**What is being asked**
Find every line in the entries that holds the string "dfrac" and report it.

(Data provided begins)

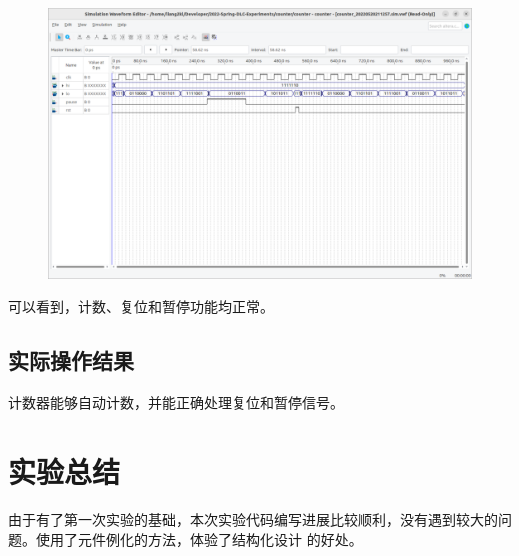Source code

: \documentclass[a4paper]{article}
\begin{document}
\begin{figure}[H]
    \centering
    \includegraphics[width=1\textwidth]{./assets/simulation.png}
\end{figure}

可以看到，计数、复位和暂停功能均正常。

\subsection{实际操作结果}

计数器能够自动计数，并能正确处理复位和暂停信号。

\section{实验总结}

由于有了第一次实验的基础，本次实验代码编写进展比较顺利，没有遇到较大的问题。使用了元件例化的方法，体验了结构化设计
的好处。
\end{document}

(Data provided ends)
(Data provided begins)

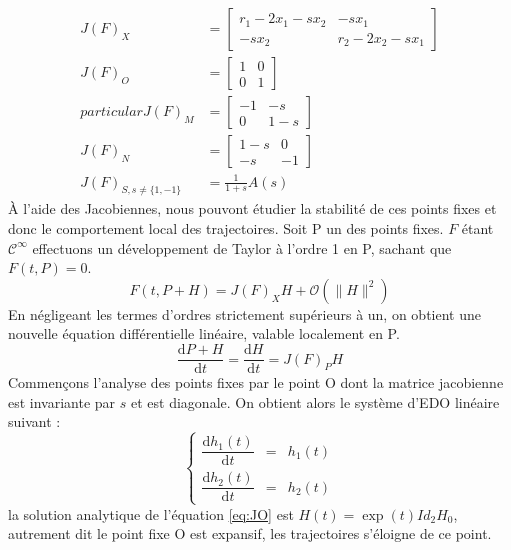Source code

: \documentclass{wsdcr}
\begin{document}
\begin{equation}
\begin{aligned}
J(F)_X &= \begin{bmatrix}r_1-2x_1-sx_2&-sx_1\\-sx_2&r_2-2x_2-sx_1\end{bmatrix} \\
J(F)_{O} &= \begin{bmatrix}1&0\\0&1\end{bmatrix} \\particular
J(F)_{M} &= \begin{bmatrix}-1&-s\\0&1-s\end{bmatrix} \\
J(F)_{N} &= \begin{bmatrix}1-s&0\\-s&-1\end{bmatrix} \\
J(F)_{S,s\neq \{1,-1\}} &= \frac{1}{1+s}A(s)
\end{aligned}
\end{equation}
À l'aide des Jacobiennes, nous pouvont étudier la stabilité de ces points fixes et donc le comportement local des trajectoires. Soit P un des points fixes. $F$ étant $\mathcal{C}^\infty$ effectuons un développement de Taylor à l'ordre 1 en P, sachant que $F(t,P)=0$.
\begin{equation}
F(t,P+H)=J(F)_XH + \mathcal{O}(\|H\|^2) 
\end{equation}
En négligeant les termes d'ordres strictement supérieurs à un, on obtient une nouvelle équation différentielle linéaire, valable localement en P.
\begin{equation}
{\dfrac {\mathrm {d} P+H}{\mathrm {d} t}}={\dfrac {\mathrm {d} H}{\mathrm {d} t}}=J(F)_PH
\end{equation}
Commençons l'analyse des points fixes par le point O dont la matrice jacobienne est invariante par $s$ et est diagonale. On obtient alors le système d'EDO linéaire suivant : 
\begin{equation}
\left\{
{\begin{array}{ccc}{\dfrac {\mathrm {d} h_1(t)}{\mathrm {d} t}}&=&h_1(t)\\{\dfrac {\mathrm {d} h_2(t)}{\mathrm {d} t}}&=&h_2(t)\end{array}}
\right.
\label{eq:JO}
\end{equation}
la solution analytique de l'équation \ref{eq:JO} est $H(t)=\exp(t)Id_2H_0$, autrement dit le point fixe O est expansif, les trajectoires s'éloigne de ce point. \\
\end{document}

(Data provided ends)

**Task result**
{\dfrac {\mathrm {d} P+H}{\mathrm {d} t}}={\dfrac {\mathrm {d} H}{\mathrm {d} t}}=J(F)_PH
{\begin{array}{ccc}{\dfrac {\mathrm {d} h_1(t)}{\mathrm {d} t}}&=&h_1(t)\\{\dfrac {\mathrm {d} h_2(t)}{\mathrm {d} t}}&=&h_2(t)\end{array}}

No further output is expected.